• _Work to be completed_: Could you find every line in the records below that contains the word "chapter" and copy it?

==== Material for this task ====

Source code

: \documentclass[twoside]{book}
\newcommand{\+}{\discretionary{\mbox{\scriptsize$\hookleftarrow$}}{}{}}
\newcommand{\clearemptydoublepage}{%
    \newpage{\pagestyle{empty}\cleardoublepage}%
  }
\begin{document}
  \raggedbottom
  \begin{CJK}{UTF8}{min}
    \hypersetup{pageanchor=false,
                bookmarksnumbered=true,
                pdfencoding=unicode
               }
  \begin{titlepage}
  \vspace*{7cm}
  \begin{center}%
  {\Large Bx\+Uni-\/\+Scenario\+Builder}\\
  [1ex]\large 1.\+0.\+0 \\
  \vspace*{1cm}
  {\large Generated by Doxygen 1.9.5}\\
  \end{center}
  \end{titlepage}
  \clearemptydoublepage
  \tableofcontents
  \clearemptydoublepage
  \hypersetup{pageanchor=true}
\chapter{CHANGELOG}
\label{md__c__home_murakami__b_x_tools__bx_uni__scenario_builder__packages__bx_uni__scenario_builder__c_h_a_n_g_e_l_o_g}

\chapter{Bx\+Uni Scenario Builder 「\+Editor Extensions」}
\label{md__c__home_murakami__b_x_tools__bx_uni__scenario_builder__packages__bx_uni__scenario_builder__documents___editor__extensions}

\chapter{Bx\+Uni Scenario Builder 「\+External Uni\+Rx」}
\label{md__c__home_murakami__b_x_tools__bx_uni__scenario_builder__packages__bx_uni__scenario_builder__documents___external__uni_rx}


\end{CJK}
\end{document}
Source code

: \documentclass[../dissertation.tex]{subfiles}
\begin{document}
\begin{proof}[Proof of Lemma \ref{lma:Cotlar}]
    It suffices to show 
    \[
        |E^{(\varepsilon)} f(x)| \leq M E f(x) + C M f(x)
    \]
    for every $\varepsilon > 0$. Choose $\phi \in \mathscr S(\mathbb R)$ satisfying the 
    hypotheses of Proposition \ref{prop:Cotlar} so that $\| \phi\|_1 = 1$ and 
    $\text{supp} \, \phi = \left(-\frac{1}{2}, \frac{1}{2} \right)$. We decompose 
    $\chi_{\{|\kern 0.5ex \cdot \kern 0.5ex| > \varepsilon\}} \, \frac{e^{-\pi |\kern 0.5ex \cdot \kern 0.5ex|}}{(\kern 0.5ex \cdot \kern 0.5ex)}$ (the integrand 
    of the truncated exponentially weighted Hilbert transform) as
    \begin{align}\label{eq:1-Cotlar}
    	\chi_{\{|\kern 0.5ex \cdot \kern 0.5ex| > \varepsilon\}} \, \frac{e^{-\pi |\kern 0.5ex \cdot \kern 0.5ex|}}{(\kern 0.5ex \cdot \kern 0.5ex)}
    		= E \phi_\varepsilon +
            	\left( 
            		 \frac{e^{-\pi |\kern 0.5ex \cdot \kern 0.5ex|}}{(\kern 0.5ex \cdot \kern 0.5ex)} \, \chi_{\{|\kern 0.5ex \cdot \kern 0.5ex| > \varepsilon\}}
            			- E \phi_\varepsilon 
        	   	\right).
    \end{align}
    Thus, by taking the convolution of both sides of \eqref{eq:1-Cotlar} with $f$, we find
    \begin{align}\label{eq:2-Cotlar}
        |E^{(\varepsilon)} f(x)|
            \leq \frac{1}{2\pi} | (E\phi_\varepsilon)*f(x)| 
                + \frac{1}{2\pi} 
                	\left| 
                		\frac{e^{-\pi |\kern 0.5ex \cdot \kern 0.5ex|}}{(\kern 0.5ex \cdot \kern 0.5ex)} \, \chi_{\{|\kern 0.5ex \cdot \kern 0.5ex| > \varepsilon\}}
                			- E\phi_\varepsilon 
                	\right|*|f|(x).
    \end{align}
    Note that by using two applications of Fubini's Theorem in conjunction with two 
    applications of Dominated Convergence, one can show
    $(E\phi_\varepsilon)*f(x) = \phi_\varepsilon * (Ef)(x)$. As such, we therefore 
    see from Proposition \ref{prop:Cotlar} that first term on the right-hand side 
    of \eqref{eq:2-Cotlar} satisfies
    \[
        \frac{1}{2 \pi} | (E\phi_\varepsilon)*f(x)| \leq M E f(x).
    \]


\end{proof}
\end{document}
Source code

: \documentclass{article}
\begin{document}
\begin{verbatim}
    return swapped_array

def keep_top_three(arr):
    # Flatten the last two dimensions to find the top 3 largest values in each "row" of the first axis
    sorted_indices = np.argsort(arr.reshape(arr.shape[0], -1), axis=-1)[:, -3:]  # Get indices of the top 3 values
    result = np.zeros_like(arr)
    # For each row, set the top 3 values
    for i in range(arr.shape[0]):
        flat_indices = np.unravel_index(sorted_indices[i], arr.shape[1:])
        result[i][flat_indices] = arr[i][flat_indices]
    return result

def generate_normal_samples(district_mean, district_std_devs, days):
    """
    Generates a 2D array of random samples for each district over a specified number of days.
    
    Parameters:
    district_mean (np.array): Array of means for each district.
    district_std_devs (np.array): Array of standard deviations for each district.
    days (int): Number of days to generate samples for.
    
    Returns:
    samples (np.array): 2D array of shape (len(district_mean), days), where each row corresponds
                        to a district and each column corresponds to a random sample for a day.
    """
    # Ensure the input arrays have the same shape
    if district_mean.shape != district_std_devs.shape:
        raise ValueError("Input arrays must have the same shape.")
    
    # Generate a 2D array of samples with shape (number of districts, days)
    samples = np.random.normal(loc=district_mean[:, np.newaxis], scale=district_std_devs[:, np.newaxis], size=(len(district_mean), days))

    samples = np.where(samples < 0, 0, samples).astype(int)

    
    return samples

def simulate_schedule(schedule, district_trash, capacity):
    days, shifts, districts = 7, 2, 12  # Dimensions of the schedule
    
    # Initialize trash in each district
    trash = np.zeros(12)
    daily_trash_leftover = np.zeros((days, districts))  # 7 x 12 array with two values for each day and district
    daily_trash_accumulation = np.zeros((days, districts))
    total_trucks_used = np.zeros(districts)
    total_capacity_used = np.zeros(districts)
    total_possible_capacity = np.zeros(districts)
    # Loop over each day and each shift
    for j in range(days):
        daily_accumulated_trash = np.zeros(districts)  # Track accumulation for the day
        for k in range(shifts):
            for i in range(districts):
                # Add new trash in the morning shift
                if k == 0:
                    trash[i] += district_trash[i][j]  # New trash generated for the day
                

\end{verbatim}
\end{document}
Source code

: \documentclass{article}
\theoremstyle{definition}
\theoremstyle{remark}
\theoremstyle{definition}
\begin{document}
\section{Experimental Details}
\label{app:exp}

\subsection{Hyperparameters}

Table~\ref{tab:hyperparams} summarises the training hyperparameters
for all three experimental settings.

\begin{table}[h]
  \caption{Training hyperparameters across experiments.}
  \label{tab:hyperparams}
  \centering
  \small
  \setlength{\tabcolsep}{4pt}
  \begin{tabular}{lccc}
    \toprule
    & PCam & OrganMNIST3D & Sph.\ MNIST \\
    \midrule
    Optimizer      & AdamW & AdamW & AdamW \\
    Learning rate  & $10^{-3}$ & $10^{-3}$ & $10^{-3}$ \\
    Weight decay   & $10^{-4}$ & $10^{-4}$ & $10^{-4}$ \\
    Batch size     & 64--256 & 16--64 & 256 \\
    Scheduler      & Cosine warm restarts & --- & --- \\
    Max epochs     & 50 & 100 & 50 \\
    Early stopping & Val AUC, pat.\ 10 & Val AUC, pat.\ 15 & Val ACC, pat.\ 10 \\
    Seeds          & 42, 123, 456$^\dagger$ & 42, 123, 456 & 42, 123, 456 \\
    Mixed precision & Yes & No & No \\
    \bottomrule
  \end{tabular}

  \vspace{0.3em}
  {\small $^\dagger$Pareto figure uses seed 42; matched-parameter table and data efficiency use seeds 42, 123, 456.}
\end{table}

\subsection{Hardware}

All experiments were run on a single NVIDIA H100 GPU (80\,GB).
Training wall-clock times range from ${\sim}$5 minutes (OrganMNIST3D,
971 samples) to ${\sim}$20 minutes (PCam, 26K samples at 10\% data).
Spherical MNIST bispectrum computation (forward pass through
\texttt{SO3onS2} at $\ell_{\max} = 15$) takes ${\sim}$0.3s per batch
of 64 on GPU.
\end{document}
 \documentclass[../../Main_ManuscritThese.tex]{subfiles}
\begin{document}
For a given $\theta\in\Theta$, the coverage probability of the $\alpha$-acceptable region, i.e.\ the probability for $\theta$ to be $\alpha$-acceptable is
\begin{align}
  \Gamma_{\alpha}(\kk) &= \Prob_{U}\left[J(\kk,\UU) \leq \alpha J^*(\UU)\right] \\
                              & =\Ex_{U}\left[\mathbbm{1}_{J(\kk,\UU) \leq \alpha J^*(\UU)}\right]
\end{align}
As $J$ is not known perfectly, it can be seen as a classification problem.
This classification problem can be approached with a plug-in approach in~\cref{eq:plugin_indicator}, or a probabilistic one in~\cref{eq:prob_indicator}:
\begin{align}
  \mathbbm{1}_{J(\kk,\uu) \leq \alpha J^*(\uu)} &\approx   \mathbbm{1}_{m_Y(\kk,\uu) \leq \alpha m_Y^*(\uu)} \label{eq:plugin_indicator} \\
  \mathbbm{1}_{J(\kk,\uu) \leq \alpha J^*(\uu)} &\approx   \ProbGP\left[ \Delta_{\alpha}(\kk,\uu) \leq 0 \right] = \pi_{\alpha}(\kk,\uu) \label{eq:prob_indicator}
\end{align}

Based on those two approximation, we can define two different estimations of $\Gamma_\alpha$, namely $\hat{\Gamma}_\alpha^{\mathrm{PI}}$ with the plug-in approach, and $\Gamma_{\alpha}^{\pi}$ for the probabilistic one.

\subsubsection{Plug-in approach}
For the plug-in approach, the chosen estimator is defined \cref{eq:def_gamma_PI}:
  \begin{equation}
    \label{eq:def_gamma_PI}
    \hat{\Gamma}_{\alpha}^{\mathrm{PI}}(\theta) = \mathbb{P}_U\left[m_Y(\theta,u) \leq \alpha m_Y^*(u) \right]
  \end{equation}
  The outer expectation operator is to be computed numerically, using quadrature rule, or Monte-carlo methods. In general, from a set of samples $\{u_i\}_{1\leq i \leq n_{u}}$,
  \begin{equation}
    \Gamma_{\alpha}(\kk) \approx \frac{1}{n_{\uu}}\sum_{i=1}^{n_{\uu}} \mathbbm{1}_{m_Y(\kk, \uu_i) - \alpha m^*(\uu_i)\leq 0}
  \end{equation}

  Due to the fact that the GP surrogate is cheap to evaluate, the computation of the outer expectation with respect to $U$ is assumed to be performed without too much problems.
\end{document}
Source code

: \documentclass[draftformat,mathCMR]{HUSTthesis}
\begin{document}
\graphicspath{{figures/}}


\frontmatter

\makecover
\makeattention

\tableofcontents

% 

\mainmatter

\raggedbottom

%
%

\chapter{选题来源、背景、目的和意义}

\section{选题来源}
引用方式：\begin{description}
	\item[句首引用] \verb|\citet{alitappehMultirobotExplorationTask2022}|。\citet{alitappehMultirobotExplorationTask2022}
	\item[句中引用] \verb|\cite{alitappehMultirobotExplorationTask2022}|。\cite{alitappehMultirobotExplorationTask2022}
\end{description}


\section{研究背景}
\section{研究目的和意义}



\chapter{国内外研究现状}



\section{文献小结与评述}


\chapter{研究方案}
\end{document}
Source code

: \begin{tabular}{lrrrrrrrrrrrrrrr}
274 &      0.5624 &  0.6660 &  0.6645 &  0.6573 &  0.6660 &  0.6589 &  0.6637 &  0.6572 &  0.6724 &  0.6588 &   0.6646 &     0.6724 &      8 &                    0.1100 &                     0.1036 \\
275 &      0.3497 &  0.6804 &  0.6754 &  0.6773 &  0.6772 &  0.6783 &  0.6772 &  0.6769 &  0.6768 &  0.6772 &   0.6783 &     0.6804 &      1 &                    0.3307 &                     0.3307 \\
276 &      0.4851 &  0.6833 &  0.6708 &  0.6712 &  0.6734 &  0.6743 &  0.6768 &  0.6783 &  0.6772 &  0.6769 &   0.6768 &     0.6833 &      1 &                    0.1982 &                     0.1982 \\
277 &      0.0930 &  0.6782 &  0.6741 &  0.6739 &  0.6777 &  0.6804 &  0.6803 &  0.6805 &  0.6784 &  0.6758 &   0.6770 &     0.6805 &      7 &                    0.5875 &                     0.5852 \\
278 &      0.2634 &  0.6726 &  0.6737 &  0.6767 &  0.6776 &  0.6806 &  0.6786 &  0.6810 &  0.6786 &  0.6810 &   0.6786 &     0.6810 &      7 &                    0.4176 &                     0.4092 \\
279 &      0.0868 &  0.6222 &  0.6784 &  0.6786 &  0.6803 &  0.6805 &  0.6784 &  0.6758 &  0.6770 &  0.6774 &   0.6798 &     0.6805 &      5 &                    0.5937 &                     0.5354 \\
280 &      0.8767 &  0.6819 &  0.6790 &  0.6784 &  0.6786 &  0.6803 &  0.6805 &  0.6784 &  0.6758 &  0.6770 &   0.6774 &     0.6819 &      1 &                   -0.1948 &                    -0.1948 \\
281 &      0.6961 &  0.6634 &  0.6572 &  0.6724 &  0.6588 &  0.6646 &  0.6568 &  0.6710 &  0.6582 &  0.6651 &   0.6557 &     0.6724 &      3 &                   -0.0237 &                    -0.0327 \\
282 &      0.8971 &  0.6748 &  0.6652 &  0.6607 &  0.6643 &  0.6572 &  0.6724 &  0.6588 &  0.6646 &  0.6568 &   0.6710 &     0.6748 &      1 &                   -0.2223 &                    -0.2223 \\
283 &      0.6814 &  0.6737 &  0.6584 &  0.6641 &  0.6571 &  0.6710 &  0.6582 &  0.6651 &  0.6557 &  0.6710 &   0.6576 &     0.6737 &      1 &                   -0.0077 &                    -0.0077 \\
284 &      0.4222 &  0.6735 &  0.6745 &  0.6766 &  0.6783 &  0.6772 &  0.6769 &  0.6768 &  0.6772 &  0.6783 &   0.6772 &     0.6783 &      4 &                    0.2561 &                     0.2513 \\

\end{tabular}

====

• _Written solution_:
\chapter{CHANGELOG}
\chapter{Bx\+Uni Scenario Builder 「\+Editor Extensions」}
\chapter{Bx\+Uni Scenario Builder 「\+External Uni\+Rx」}
\chapter{选题来源、背景、目的和意义}
\chapter{国内外研究现状}
\chapter{研究方案}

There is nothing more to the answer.